**HOW TO COMPLETE THIS TASK:** The answer is a number and nothing else: the count of lines in these entries containing the word "Desarrollar".

Collected data:
################

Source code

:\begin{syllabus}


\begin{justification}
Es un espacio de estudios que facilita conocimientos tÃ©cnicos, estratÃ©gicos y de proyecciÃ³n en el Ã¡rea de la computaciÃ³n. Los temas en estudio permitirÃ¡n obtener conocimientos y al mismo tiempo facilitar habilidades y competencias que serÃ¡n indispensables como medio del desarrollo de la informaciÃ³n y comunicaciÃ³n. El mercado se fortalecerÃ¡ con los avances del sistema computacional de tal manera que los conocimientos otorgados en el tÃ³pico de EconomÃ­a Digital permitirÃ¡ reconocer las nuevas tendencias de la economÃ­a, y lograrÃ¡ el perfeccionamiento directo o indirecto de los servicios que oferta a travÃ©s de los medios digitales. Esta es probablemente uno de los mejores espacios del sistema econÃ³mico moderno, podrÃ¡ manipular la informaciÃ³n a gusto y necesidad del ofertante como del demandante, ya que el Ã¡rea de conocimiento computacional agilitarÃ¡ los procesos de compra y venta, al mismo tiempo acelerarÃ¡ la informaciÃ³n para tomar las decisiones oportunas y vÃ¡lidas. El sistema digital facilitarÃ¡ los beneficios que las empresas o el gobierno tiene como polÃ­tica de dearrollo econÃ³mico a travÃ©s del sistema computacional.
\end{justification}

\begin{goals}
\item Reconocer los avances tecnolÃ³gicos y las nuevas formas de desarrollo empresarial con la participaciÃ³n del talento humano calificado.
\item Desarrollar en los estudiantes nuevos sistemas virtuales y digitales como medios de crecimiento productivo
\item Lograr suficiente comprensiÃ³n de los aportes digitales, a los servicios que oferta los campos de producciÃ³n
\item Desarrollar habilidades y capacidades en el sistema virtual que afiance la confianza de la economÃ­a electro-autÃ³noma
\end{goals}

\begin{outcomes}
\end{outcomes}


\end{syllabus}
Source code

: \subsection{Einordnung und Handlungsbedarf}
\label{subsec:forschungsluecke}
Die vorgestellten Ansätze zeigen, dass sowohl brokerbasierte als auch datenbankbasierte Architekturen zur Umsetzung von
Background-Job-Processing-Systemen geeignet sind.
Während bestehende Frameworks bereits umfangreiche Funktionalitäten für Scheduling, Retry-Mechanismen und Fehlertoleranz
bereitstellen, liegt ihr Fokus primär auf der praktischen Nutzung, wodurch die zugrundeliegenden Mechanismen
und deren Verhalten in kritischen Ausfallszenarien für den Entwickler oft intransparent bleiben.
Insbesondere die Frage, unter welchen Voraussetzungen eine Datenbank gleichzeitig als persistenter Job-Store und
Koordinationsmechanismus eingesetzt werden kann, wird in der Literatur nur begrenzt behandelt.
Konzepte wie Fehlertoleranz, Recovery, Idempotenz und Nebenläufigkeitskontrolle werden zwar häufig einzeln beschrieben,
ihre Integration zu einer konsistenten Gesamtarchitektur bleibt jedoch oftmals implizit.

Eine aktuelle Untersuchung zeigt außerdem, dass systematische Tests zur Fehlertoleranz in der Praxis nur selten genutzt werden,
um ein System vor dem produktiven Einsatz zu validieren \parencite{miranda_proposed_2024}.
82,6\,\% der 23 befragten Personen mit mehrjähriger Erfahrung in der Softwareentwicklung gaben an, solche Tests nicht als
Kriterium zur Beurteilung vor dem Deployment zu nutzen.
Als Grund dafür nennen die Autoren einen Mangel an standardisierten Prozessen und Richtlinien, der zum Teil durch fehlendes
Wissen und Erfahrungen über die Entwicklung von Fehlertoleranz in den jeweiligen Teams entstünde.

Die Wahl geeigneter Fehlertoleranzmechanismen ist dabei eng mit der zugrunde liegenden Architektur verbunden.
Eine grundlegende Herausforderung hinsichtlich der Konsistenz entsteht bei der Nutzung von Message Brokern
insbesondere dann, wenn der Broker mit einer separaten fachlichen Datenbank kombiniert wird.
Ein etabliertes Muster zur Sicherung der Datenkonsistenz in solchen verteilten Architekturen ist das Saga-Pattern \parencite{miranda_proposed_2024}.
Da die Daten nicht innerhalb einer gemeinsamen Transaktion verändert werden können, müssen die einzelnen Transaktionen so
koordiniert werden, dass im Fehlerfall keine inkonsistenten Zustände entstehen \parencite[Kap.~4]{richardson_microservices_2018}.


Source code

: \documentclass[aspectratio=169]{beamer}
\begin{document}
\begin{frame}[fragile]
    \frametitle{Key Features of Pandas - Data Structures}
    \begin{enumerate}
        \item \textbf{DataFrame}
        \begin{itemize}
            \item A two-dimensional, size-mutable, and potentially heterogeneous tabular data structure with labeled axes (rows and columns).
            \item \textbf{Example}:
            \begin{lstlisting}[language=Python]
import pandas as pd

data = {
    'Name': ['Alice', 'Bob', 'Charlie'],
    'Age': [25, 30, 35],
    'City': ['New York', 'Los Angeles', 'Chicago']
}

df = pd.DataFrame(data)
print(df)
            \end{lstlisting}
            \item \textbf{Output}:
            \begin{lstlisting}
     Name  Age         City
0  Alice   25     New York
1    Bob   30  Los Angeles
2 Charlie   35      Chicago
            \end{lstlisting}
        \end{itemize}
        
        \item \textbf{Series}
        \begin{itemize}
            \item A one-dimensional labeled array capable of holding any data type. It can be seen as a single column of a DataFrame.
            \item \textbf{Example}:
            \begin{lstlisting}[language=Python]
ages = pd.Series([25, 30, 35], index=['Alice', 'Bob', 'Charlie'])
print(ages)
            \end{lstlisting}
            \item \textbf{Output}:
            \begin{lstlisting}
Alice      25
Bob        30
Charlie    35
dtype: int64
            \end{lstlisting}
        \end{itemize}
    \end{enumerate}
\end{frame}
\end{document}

################

**ANSWER TO THIS PROBLEM:** 2